08/16/2013 06:52 pm ET | Updated Aug 16, 2013

HUFFPOLLSTER: Can Twitter Predict Elections? Not So Fast


That study on Tweets about congressional candidates wasn't quite as accurate in predicting winners as you've been led to believe. But it was a good week for pollsters (in New Jersey). This is HuffPollster for Friday, August 16, 2013.

TWITTER AND ELECTION FORECASTING - NEW QUESTIONS RAISED - HuffPollster has devoted considerable attention this week to a provocative op-ed by Fabio Rojas, an associate professor of sociology at Indiana University, claiming that "Twitter discussions are an unusually good predictor of U.S. House elections." So good, Rojas claimed, that he and his colleagues were able to predict "404 out of 406 competitive races." At least that's what the original version of the op-ed said, which would have been an amazingly impressive feat, given that most of the conventional forecasting models missed the predicted number of Democratic seats by 38 or or more seats.
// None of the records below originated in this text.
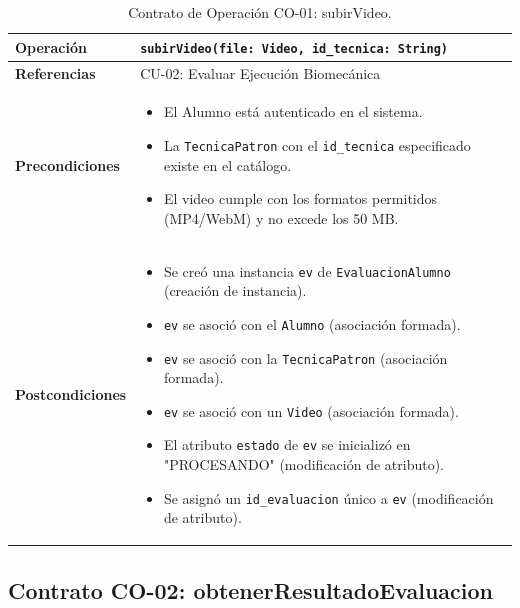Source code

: \documentclass[12pt,letterpaper]{article}
\begin{document}
\begin{table}[H]
\centering
\small
\begin{tabular}{|p{3cm}|p{11cm}|}
\hline
\textbf{Operación} & \texttt{subirVideo(file: Video, id\_tecnica: String)} \\
\hline
\textbf{Referencias} & CU-02: Evaluar Ejecución Biomecánica \\
\hline
\textbf{Precondiciones} & \begin{itemize}
    \item El Alumno está autenticado en el sistema.
    \item La \texttt{TecnicaPatron} con el \texttt{id\_tecnica} especificado existe en el catálogo.
    \item El video cumple con los formatos permitidos (MP4/WebM) y no excede los 50 MB.
\end{itemize} \\
\hline
\textbf{Postcondiciones} & \begin{itemize}
    \item Se creó una instancia \texttt{ev} de \texttt{EvaluacionAlumno} (creación de instancia).
    \item \texttt{ev} se asoció con el \texttt{Alumno} (asociación formada).
    \item \texttt{ev} se asoció con la \texttt{TecnicaPatron} (asociación formada).
    \item \texttt{ev} se asoció con un \texttt{Video} (asociación formada).
    \item El atributo \texttt{estado} de \texttt{ev} se inicializó en "PROCESANDO" (modificación de atributo).
    \item Se asignó un \texttt{id\_evaluacion} único a \texttt{ev} (modificación de atributo).
\end{itemize} \\
\hline
\end{tabular}
\caption{Contrato de Operación CO-01: subirVideo.}
\label{tab:contrato-subir-video}
\end{table}

\subsection{Contrato CO-02: obtenerResultadoEvaluacion}
\label{subsec:contrato-obtener-resultado}
\end{document}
Thus, Rojas concluded, "this new world" of social media "will undermine the polling industry...Nearly every serious political campaign in the United States spends thousands, even millions, of dollars hiring campaign consultants who conduct these polls and interpret the results." Digital democracy will put these campaign professionals out of work. [Rojas WaPost Op-Ed, original version quoted by Forbes, Stochastic Democracy on 2010 forecasting models]
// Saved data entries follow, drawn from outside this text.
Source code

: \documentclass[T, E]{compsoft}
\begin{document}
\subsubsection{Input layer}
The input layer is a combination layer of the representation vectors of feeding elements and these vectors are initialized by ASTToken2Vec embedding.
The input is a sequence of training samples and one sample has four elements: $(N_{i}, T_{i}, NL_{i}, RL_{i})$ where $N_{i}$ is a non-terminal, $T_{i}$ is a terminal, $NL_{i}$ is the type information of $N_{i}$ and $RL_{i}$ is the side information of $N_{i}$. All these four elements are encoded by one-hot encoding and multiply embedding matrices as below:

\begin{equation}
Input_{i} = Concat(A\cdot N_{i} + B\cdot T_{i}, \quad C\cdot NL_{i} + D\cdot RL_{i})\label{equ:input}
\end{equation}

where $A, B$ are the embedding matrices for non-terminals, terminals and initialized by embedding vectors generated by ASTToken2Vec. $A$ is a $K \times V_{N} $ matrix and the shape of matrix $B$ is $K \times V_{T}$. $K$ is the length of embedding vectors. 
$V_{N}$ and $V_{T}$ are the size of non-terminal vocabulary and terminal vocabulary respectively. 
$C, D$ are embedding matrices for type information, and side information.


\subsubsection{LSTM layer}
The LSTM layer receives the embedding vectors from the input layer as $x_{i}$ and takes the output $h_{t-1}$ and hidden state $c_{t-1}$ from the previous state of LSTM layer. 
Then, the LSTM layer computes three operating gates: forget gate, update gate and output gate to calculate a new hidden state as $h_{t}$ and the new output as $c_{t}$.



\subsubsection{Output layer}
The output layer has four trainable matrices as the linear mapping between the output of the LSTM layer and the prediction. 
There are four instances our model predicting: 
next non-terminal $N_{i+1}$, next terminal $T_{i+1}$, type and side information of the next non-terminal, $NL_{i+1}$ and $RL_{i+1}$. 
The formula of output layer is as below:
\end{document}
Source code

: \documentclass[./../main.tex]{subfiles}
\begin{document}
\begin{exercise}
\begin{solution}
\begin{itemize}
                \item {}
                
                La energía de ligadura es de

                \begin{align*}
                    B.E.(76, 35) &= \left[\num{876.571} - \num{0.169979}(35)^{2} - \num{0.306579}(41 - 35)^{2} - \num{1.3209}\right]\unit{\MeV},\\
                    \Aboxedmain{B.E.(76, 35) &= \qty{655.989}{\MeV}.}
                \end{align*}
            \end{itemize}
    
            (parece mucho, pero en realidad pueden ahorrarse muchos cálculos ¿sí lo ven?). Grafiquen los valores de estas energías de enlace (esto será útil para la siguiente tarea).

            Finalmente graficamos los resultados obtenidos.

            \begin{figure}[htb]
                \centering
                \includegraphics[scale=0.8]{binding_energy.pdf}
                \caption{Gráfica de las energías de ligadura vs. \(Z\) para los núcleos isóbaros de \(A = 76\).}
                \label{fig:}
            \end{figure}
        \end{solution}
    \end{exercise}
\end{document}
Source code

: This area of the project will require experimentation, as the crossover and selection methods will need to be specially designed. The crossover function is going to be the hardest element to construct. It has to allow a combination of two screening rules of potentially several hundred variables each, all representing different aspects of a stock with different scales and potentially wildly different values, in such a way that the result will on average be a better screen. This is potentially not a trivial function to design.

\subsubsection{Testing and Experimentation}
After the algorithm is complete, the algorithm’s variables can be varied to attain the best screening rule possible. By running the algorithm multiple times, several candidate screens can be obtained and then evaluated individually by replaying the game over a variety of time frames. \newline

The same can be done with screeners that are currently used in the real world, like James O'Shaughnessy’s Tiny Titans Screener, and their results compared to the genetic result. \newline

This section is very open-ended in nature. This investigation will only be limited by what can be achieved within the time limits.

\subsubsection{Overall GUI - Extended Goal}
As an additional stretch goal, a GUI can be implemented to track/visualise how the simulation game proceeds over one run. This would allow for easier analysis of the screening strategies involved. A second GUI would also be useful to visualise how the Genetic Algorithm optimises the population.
Oops. Not That Accurate - However, the Rojas Washington Post op-ed has since been corrected to say that the "Twitter data predicted the winner in 404 out of 435 competitive race." Thus, according to the correction, "In the 2010 data, the analysis predicted the winner 92.8 percent of the time." Rojas adds further explanation in a blog post published on Friday: "For the purposes of presenting the research to the public, we computed the rate of correct predictions (within the data), which was about 92.5%. I then multiplied this by all races (435). Therefore, the extrapolated number of correctly predicted races is 404 out of 435. If we use only the contested race subsample, we get 375 races out of 406 contested races. This is a correction of what I wrote in the op-ed, which accidentally combined these two estimates. The op-ed now contains the correction." But the mistake is significant, since it means the model Rojas refers to miscalled 31 districts rather than 2, as he originally implied. [ibid, Orgtheory.net]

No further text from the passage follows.